[Data entries]
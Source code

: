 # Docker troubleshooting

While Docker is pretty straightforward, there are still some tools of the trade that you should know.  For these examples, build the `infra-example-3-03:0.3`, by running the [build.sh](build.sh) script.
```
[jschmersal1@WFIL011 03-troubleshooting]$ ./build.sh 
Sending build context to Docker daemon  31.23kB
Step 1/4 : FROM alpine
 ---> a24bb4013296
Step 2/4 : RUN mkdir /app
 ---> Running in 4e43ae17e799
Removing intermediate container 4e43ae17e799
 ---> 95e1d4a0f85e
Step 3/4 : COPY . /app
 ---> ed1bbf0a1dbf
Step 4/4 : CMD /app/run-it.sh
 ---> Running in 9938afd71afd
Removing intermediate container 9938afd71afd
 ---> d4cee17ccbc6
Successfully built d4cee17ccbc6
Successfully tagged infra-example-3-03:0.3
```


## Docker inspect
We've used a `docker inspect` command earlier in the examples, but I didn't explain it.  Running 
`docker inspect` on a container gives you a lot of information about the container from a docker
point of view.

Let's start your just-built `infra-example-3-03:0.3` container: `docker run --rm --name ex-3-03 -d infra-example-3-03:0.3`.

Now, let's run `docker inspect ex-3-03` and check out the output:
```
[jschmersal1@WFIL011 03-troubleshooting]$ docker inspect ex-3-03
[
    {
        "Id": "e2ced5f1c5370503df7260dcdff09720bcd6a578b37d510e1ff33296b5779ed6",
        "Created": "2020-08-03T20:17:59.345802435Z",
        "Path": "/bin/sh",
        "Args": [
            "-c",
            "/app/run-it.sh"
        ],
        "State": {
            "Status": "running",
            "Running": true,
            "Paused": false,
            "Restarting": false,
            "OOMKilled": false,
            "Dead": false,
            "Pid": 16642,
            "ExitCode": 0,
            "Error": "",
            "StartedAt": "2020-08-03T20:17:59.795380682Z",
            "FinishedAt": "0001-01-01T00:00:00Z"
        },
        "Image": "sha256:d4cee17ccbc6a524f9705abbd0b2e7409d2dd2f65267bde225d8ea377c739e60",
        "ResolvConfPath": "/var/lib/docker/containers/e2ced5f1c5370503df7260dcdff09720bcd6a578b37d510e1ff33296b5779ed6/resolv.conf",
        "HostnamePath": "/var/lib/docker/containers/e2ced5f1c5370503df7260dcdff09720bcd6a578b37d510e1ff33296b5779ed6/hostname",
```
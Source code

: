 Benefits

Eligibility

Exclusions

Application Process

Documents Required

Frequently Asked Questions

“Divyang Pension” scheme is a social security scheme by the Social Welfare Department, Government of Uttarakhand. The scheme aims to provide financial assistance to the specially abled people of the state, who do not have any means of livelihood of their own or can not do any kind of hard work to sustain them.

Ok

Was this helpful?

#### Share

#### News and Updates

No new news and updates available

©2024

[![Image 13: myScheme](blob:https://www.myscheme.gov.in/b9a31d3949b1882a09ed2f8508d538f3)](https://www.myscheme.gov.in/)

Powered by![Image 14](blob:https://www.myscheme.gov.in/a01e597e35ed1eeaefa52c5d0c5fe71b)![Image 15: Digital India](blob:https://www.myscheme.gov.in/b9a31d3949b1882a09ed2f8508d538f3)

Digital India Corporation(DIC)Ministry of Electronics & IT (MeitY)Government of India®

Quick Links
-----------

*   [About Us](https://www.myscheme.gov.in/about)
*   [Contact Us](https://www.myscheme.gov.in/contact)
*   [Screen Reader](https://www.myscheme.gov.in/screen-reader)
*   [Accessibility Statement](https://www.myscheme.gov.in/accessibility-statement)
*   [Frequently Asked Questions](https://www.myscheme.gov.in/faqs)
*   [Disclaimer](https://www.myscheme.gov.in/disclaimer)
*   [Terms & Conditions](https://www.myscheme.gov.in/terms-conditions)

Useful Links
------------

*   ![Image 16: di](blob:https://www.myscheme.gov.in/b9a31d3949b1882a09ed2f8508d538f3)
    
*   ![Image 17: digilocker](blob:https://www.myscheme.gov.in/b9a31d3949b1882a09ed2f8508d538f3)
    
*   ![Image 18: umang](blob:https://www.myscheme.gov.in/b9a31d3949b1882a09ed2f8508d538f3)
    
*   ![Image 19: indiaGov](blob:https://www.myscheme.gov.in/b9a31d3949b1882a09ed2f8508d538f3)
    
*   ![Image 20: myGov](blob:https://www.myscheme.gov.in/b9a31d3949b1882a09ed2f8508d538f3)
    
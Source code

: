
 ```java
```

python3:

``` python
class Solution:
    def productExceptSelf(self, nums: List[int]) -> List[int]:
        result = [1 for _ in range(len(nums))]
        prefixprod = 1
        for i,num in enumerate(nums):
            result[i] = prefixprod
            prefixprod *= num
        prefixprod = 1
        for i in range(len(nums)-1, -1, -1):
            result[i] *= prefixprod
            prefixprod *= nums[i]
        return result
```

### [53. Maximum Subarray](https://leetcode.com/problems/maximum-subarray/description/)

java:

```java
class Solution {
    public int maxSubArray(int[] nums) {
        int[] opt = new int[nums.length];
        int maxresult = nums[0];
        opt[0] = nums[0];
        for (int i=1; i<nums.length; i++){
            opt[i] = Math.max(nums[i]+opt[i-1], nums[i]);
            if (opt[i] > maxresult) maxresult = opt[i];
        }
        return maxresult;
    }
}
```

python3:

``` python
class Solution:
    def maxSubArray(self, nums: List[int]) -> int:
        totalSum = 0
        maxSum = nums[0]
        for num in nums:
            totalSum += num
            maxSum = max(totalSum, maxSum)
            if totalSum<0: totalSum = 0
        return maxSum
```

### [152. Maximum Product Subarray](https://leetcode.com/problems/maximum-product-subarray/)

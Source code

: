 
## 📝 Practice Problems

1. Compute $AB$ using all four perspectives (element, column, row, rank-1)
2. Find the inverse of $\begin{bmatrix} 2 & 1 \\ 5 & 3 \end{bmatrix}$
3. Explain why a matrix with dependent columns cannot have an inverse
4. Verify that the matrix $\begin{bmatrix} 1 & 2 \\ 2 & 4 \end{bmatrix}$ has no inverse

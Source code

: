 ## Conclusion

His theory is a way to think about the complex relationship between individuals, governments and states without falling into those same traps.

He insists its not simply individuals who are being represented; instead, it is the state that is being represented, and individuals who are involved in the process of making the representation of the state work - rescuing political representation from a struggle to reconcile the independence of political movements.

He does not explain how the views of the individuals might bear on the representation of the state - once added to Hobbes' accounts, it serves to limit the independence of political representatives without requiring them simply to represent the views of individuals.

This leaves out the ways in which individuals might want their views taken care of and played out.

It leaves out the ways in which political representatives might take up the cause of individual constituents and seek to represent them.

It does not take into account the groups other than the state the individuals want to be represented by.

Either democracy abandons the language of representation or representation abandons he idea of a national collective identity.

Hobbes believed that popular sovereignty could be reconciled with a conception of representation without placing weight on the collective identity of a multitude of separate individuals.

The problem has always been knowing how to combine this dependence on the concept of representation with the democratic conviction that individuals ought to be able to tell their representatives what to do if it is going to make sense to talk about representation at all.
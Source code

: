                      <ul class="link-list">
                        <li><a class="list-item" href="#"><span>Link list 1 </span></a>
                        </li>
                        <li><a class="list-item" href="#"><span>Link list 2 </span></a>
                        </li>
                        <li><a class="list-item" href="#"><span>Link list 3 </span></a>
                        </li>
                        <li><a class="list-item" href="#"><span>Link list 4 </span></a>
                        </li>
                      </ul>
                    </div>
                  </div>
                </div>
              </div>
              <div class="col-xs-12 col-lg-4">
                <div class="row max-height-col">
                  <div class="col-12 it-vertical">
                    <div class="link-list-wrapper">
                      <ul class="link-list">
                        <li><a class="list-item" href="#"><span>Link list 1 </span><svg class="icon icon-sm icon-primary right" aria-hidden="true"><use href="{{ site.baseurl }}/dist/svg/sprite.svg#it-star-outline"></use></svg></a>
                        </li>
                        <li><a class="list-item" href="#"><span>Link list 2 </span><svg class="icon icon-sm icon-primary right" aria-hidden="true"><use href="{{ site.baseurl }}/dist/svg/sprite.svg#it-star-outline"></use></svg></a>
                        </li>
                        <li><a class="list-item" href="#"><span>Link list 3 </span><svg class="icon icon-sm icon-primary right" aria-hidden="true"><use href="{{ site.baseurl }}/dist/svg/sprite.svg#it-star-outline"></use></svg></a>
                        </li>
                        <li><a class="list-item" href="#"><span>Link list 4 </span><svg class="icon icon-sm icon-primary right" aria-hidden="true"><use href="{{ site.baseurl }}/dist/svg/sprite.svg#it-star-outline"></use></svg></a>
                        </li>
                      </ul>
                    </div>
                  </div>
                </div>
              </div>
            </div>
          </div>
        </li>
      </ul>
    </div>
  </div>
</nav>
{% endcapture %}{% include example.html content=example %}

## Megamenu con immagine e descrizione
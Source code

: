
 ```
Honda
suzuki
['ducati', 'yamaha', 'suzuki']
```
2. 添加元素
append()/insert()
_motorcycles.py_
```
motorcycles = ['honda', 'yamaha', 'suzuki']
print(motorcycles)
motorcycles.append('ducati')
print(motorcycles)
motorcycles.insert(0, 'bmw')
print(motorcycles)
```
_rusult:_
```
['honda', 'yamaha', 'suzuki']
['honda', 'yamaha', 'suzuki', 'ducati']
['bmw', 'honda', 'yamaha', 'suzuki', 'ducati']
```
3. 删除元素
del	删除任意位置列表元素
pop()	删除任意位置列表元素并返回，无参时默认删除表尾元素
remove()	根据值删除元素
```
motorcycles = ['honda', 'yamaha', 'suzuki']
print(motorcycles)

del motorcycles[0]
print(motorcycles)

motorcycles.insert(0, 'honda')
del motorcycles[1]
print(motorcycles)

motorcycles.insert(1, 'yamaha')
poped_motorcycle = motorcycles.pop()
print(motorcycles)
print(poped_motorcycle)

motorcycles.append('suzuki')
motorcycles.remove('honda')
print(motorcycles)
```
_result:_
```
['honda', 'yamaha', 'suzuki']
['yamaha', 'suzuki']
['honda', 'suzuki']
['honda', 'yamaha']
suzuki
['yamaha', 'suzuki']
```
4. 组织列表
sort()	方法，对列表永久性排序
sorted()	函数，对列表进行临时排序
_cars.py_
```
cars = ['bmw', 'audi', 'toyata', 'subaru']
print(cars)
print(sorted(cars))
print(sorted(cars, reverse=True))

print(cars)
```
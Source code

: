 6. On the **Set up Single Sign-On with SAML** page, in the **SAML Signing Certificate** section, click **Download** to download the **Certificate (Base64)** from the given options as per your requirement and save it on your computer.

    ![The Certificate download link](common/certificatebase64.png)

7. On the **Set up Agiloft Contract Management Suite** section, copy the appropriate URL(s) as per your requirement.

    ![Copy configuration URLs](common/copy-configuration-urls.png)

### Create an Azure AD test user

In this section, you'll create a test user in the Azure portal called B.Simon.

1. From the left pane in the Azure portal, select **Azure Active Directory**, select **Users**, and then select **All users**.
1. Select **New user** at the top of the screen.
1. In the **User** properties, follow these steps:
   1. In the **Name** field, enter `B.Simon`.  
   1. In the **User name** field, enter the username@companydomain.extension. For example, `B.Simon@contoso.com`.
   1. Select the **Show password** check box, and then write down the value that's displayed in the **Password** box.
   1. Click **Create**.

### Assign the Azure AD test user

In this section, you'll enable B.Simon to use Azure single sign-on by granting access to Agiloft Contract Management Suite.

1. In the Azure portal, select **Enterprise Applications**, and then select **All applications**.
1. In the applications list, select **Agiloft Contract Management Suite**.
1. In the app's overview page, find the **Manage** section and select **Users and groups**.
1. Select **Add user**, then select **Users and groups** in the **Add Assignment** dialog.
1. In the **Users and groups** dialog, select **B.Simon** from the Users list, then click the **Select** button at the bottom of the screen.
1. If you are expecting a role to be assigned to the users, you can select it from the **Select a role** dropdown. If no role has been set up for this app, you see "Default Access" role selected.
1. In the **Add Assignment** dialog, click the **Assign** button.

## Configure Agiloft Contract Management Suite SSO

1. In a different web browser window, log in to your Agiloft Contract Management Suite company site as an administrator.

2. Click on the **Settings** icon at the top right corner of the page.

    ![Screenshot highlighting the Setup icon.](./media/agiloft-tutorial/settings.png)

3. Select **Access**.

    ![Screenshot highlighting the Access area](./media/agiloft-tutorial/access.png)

Activity: Filter the records above, keeping each line that contains the word "containers".

Answer to this task:
        "ResolvConfPath": "/var/lib/docker/containers/e2ced5f1c5370503df7260dcdff09720bcd6a578b37d510e1ff33296b5779ed6/resolv.conf",
        "HostnamePath": "/var/lib/docker/containers/e2ced5f1c5370503df7260dcdff09720bcd6a578b37d510e1ff33296b5779ed6/hostname",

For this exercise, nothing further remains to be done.